Automotive belts are not the same as lawn equipment belts. Same size but don't hold up.
Rodster


----------



## archyb2 (Sep 25, 2003)

*V belt*

Rodster
I believe a "B" belt is an indusrtial belt not automotive as automotive belts are "A" belts
Archie


----------



## snowmower (May 19, 2004)

Well, so far I have been through 2 belts on this thing. The first, the original from Sears that came with the tractor lasted just over 5 hours.
Just rolled 40 hours on the Napa belt and now it is toast.

Since I'm working the snot out of these things, automotive vs lawn, who cares. Chances are I should be able to get through the rest of the season (I hope) on this one.

I'll keep you posted. For that price, it's pretty hard to go wrong.

SnowMower


----------



## snowmower (May 19, 2004)

A-belts are 1/2" top width
B-belts are 21/32" top width.

Don't know if that makes one automotive or not.

SnowMower


----------



## guest (Sep 16, 2003)

at $143 per belt i would like to think they would last more than 40 hours.. no matter how hard you are working them...


----------



## snowmower (May 19, 2004)

> at $143 per belt i would like to think they would last more than 40 hours.. no matter how hard you are working them...


And give you a back rub at the end of the day. And certain other perks too.

They really should at least buy me dinner before they try to stick it to me like that. 

SnowMower


----------



## guest (Sep 16, 2003)

funny. 

hows that johnny bucket working out for you so far?


----------



## snowmower (May 19, 2004)

It's working fantastic.

I got a full load of gravel and a full load of top soil (by full load I mean a dump truck). Have moved most of it around effortlessly as needed.

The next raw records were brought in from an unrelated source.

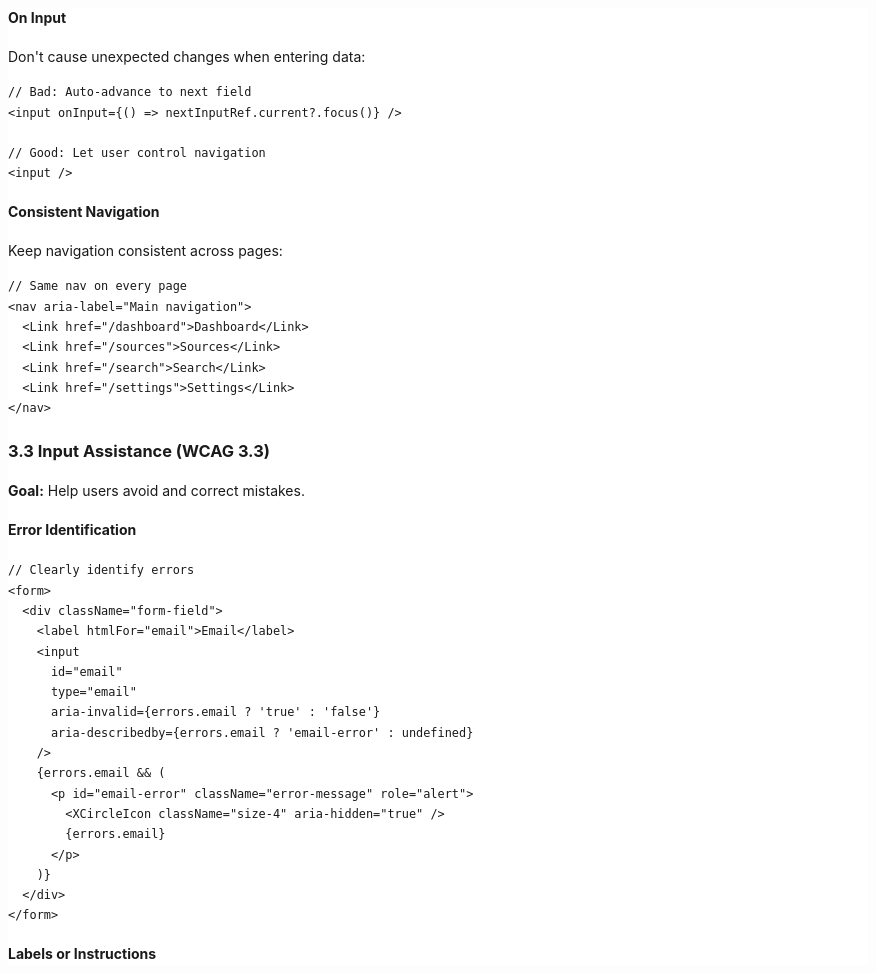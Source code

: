 #### On Input

Don't cause unexpected changes when entering data:

```tsx
// Bad: Auto-advance to next field
<input onInput={() => nextInputRef.current?.focus()} />

// Good: Let user control navigation
<input />
```

#### Consistent Navigation

Keep navigation consistent across pages:

```tsx
// Same nav on every page
<nav aria-label="Main navigation">
  <Link href="/dashboard">Dashboard</Link>
  <Link href="/sources">Sources</Link>
  <Link href="/search">Search</Link>
  <Link href="/settings">Settings</Link>
</nav>
```

### 3.3 Input Assistance (WCAG 3.3)

**Goal:** Help users avoid and correct mistakes.

#### Error Identification

```tsx
// Clearly identify errors
<form>
  <div className="form-field">
    <label htmlFor="email">Email</label>
    <input
      id="email"
      type="email"
      aria-invalid={errors.email ? 'true' : 'false'}
      aria-describedby={errors.email ? 'email-error' : undefined}
    />
    {errors.email && (
      <p id="email-error" className="error-message" role="alert">
        <XCircleIcon className="size-4" aria-hidden="true" />
        {errors.email}
      </p>
    )}
  </div>
</form>
```

#### Labels or Instructions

Was thinking last night as I was 'playing' on my tractor, that I really need to send in some good words to John Scheele. The bucket is fantastic. Of course, wish I had gotten the power dump, getting blister on my bucket trip hand. And my front actuator is struggling a little when I fill the bucket up completely with wet topsoil ... go figure. 

On as scale of 1-10, this product gets an 11. As does my DGT6K, top shelf in my opinion.

SnowMower


----------



## Live Oak (Dec 22, 2003)

Something is not aligned correctly or something else is wrong if you are getting so little time from a belt.


----------



## guest2 (Dec 27, 2003)

Snowmower
Chief is right. There's no way a belt should only last 40 hrs. Doesn't matter what you're cutting. I think it's time you demand an explanation and a permanent fix from sears or threaten to return the tractor. I have original belts on my 50" deck for over 5yrs. The only time the belts fail prematurely, is when something, usually a pulley, is out of alignment or possibly has a rough spot that cuts into the belt. The pulley on the deck may be a two piece design. Which is two halves welded together to form a complete pulley. Check this carefully to be sure there are no burrs left over from manufacturing that are snagging the belt.


----------